**SOURCE RECORDS**
##############################

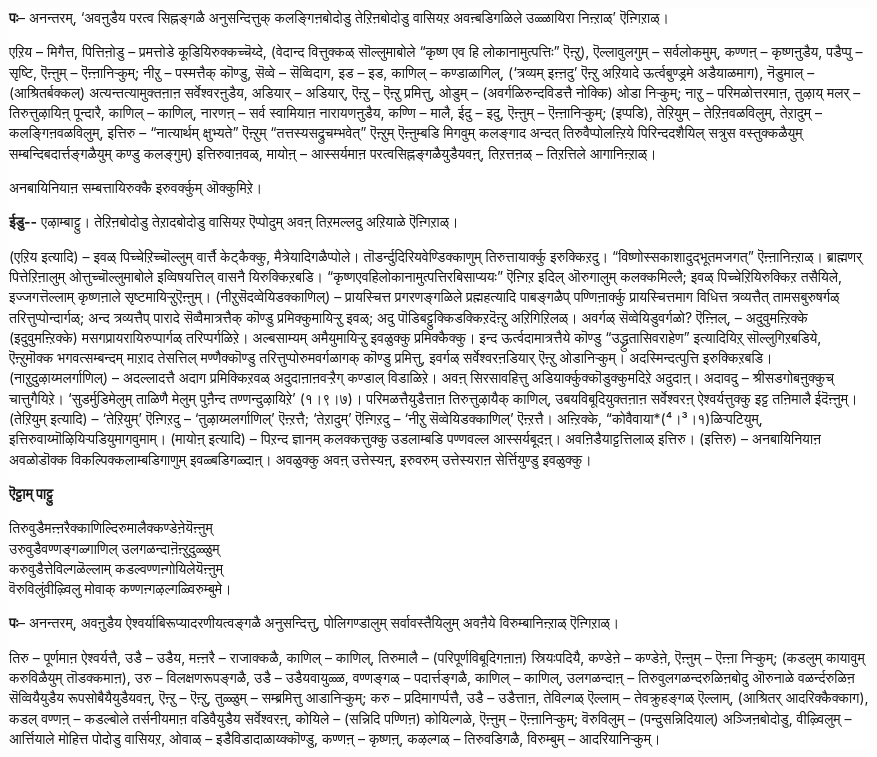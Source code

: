 **पः**– अनन्तरम्, ‘अवऩुडैय परत्व सिह्नङ्गळै अनुसन्दित्तुक् कलङ्गिऩबोदोडु तेऱिऩबोदोडु वासियऱ अवऩ्बडिगळिले उळ्ळायिरा निऩ्ऱाळ्’ ऎऩ्गिऱाळ्।

एऱिय – मिगैत्त, पित्तिऩोडु – प्रमत्तोडे कूडियिरुक्कच्चॆय्दे, (वेदान्द वित्तुक्कळ् सॊल्लुमाबोले “कृष्ण एव हि लोकानामुत्पत्तिः” ऎऩ्ऱु), ऎल्लावुलगुम् – सर्वलोकमुम्, कण्णऩ् – कृष्णऩुडैय, पडैप्पु – सृष्टि, ऎऩ्ऩुम् – ऎऩ्ऩानिऱ्कुम्; नीऱु – पस्मत्तैक् कॊण्डु, सॆव्वे – सॆव्विदाग,
इड – इड, काणिल् – कण्डाळागिल्, (‘त्रव्यम् इऩ्ऩदु’ ऎऩ्ऱु अऱियादे ऊर्त्वबुण्ड्रमे अडैयाळमाग), नॆडुमाल् – (आश्रितर्बक्कल्) अत्यन्तत्यामुक्तऩाऩ सर्वेश्वरऩुडैय, अडियार् – अडियार्, ऎऩ्ऱु – ऎऩ्ऱु प्रमित्तु, ओडुम् – (अवर्गळिरुन्दविडत्तै नोक्कि) ओडा निऱ्कुम्; नाऱु – परिमळोत्तरमाऩ, तुऴाय् मलर् – तिरुत्तुऴायिऩ् पून्दारै, काणिल् – काणिल्, नारणऩ् – सर्व स्वामियाऩ नारायणऩुडैय, कण्णि – मालै, ईदु – इदु, ऎऩ्ऩुम् – ऎऩ्ऩानिऱ्कुम्; (इप्पडि), तेऱियुम् – तेऱिऩवळविलुम्, तेऱादुम् – कलङ्गिऩवळविलुम्, इत्तिरु – “नात्यार्थम् क्षुभ्यते” ऎऩ्ऱुम् “तत्तस्यसद्रुचम्भवेत्” ऎऩ्ऱुम् ऎऩ्ऩुम्बडि मिगवुम् कलङ्गाद अन्दत् तिरुवैप्पोलऩ्ऱिये पिरिन्ददशैयिल् सत्रुस वस्तुक्कळैयुम् सम्बन्दिबदार्त्तङ्गळैयुम् कण्डु कलङ्गुम्) इत्तिरुवाऩवळ्, मायोऩ् – आस्सर्यमाऩ परत्वसिह्नङ्गळैयुडैयवऩ्, तिऱत्तऩळ् – तिऱत्तिले आगानिऩ्ऱाळ्।

अनबायिनियाऩ सम्बत्तायिरुक्कै इरुवर्क्कुम् ऒक्कुमिऱे।

**ईडु--** एऴाम्बाट्टु। तेऱिऩबोदोडु तेऱादबोदोडु वासियऱ ऎप्पोदुम् अवऩ् तिऱमल्लदु अऱियाळे ऎऩ्गिऱाळ्।

(एऱिय इत्यादि) – इवळ् पिच्चेऱिच्चॊल्लुम् वार्त्तै केट्कैक्कु, मैत्रेयादिगळैप्पोले। तॊडर्न्दुदिरियवेण्डिक्काणुम् तिरुत्तायार्क्कु इरुक्किऱदु। “विष्णोस्सकाशादुद्भूतमजगत्” ऎऩ्ऩानिऩ्ऱाळ्। ब्राह्मणर् पित्तेऱिऩालुम् ओत्तुच्चॊल्लुमाबोले इव्विषयत्तिल् वासनै यिरुक्किऱबडि।
“कृष्णएवहिलोकानामुत्पत्तिरबिसाप्ययः” ऎऩ्गिऱ इदिल् ऒरुगालुम् कलक्कमिल्लै; इवळ् पिच्चेऱियिरुक्किऱ तसैयिले, इज्जगत्तॆल्लाम् कृष्णऩाले सृष्टमायिऱ्ऱुऎऩ्ऩुम्। (नीऱुसॆदव्वेयिडक्काणिल्) – प्रायस्चित्त प्रगरणङ्गळिले प्रह्महत्यादि पाबङ्गळैप् पण्णिऩार्क्कु प्रायस्चित्तमाग विधित्त त्रव्यत्तैत् तामसबुरुषर्गळ् तरित्तुप्पोन्दार्गळ्; अन्द त्रव्यत्तैप् पारादे सॆव्वैमात्रत्तैक् कॊण्डु प्रमिक्कुमायिऱ्ऱु इवळ्; अदु पॊडिबट्टुक्किडक्किऱदॆऩ्ऱु अऱिगिऱिलळ्। अवर्गळ् सॆव्वेयिडुवर्गळो? ऎऩ्ऩिल्, – अदुवुमऩ्ऱिक्के (इदुवुमऩ्ऱिक्के) मसगप्रायरायिरुप्पार्गळ् तरिप्पर्गळिऱे। अल्बसाम्यम् अमैयुमायिऱ्ऱु इवळुक्कु प्रमिक्कैक्कु। इन्द ऊर्त्वदामात्रत्तैये कॊण्डु “उद्ध्रुतासिवराहेण” इत्यादियिऱ् सॊल्लुगिऱबडिये, ऎऩ्ऱुमॊक्क भगवत्सम्बन्दम् माऱाद तेसत्तिल् मण्णैक्कॊण्डु तरित्तुप्पोरुमवर्गळागक् कॊण्डु प्रमित्तु, इवर्गळ् सर्वेश्वरऩडियार् ऎऩ्ऱु ओडानिऱ्कुम्। अदस्मिन्दत्पुत्ति इरुक्किऱबडि। (नाऱुदुऴाय्मलर्गाणिल्) – अदल्लादत्तै अदाग प्रमिक्किऱवळ् अदुदाऩाऩवऱ्ऱैग् कण्डाल् विडाळिऱे। अवऩ् सिरसावहित्तु अडियार्क्कुक्कॊडुक्कुमदिऱे अदुदाऩ्। अदावदु – श्रीसडगोबऩुक्कुच् चात्तुगैयिऱे। ‘सुडर्मुडिमेलुम् ताळिणै मेलुम् पुऩैन्द तण्णन्दुऴायिऱे’ (१।९।७)। परिमळत्तैयुडैत्ताऩ तिरुत्तुऴायैक् काणिल्, उबयविबूदियुक्तऩाऩ सर्वेश्वरऩ् ऐश्वर्यत्तुक्कु इट्ट तऩिमालै ईदॆऩ्ऩुम्।
(तेऱियुम् इत्यादि) – ‘तेऱियुम्’ ऎऩ्गिऱदु – ‘तुऴाय्मलर्गाणिल्’ ऎऩ्ऱत्तै; ‘तेऱादुम्’ ऎऩ्गिऱदु – ‘नीऱु सॆव्वेयिडक्काणिल्’ ऎऩ्ऱत्तै। अऩ्ऱिक्के, “कोवैवाया\*(⁴।³।१)ळिऱ्पटियुम्, इत्तिरुवाय्मॊऴियिऱ्पडियुमागवुमाम्।
(मायोऩ् इत्यादि) – पिऱन्द ज्ञानम् कलक्कत्तुक्कु उडलाम्बडि पण्णवल्ल आस्सर्यबूदऩ्। अवऩिडैयाट्टत्तिलाळ् इत्तिरु। (इत्तिरु) – अनबायिनियाऩ अवळोडॊक्क विकल्पिक्कलाम्बडिगाणुम् इवळ्बडिगळ्दाऩ्। अवळुक्कु अवऩ् उत्तेस्यऩ्, इरुवरुम् उत्तेस्यराऩ सेर्त्तियुण्डु इवळुक्कु।

**ऎट्टाम् पाट्टु**

तिरुवुडैमऩ्ऩरैक्काणिल्दिरुमालैक्कण्डेऩेयॆऩ्ऩुम्  
उरुवुडैवण्णङ्गळ्गाणिल् उलगळन्दाऩॆऩ्ऱुदुळ्ळुम्  
करुवुडैत्तेविल्गळॆल्लाम् कडल्वण्णऩ्गोयिलेयॆऩ्ऩुम्  
वॆरुविलुंवीऴ्विलु मोवाक् कण्णऩ्गऴल्गळ्विरुम्बुमे।

**पः**– अनन्तरम्, अवऩुडैय ऐश्वर्याबिरूप्यादरणीयत्वङ्गळै अनुसन्दित्तु, पोलिगण्डालुम् सर्वावस्तैयिलुम् अवऩैये विरुम्बानिऩ्ऱाळ् ऎऩ्गिऱाळ्।

तिरु – पूर्णमाऩ ऐश्वर्यत्तै, उडै – उडैय, मऩ्ऩरै – राजाक्कळै, काणिल् – काणिल्, तिरुमालै – (परिपूर्णविबूदिगऩाऩ) स्रियःपदियै, कण्डेऩे – कण्डेऩे, ऎऩ्ऩुम् – ऎऩ्ऩा निऱ्कुम्; (कडलुम् कायावुम् करुविळैयुम् तॊडक्कमाऩ), उरु – विलक्षणरूपङ्गळै, उडै – उडैयवायुळ्ळ, वण्णङ्गळ् – पदार्त्तङ्गळै, काणिल् – काणिल्, उलगळन्दाऩ् – तिरुवुलगळन्दरुळिऩबोदु ऒरुनाळे वळर्न्दरुळिऩ सॆव्वियैयुडैय रूपसोबैयैयुडैयवऩ्, ऎऩ्ऱु – ऎऩ्ऱु, तुळ्ळुम् – सम्ब्रमित्तु आडानिऱ्कुम्; करु – प्रदिमागर्प्पत्तै, उडै – उडैत्ताऩ, तेविल्गळ् ऎल्लाम् – तेवक्रुहङ्गळ् ऎल्लाम्, (आश्रितर् आदरिक्कैक्काग), कडल् वण्णऩ् – कडल्बोले तर्सनीयमाऩ वडिवैयुडैय सर्वेश्वरऩ्, कोयिले – (सन्निदि पण्णिऩ) कोयिल्गळे, ऎऩ्ऩुम् – ऎऩ्ऩानिऱ्कुम्; वॆरुविलुम् – (पन्दुसन्निदियाल्) अञ्जिऩबोदोडु, वीऴ्विलुम् – आर्त्तियाले मोहित्त पोदोडु वासियऱ, ओवाळ् – इडैविडादाळाय्क्कॊण्डु, कण्णऩ् – कृष्णऩ्, कऴल्गळ् – तिरुवडिगळै, विरुम्बुम् – आदरियानिऱ्कुम्।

##############################

**WORK REQUIRED**
Would you please reproduce every line from the one containing "तिरुवुडैमऩ्ऩरै" through the final line of the listing, and only those lines?

**RESULT OF THIS TASK**
तिरुवुडैमऩ्ऩरैक्काणिल्दिरुमालैक्कण्डेऩेयॆऩ्ऩुम्  
उरुवुडैवण्णङ्गळ्गाणिल् उलगळन्दाऩॆऩ्ऱुदुळ्ळुम्  
करुवुडैत्तेविल्गळॆल्लाम् कडल्वण्णऩ्गोयिलेयॆऩ्ऩुम्  
वॆरुविलुंवीऴ्विलु मोवाक् कण्णऩ्गऴल्गळ्विरुम्बुमे।

**पः**– अनन्तरम्, अवऩुडैय ऐश्वर्याबिरूप्यादरणीयत्वङ्गळै अनुसन्दित्तु, पोलिगण्डालुम् सर्वावस्तैयिलुम् अवऩैये विरुम्बानिऩ्ऱाळ् ऎऩ्गिऱाळ्।

तिरु – पूर्णमाऩ ऐश्वर्यत्तै, उडै – उडैय, मऩ्ऩरै – राजाक्कळै, काणिल् – काणिल्, तिरुमालै – (परिपूर्णविबूदिगऩाऩ) स्रियःपदियै, कण्डेऩे – कण्डेऩे, ऎऩ्ऩुम् – ऎऩ्ऩा निऱ्कुम्; (कडलुम् कायावुम् करुविळैयुम् तॊडक्कमाऩ), उरु – विलक्षणरूपङ्गळै, उडै – उडैयवायुळ्ळ, वण्णङ्गळ् – पदार्त्तङ्गळै, काणिल् – काणिल्, उलगळन्दाऩ् – तिरुवुलगळन्दरुळिऩबोदु ऒरुनाळे वळर्न्दरुळिऩ सॆव्वियैयुडैय रूपसोबैयैयुडैयवऩ्, ऎऩ्ऱु – ऎऩ्ऱु, तुळ्ळुम् – सम्ब्रमित्तु आडानिऱ्कुम्; करु – प्रदिमागर्प्पत्तै, उडै – उडैत्ताऩ, तेविल्गळ् ऎल्लाम् – तेवक्रुहङ्गळ् ऎल्लाम्, (आश्रितर् आदरिक्कैक्काग), कडल् वण्णऩ् – कडल्बोले तर्सनीयमाऩ वडिवैयुडैय सर्वेश्वरऩ्, कोयिले – (सन्निदि पण्णिऩ) कोयिल्गळे, ऎऩ्ऩुम् – ऎऩ्ऩानिऱ्कुम्; वॆरुविलुम् – (पन्दुसन्निदियाल्) अञ्जिऩबोदोडु, वीऴ्विलुम् – आर्त्तियाले मोहित्त पोदोडु वासियऱ, ओवाळ् – इडैविडादाळाय्क्कॊण्डु, कण्णऩ् – कृष्णऩ्, कऴल्गळ् – तिरुवडिगळै, विरुम्बुम् – आदरियानिऱ्कुम्।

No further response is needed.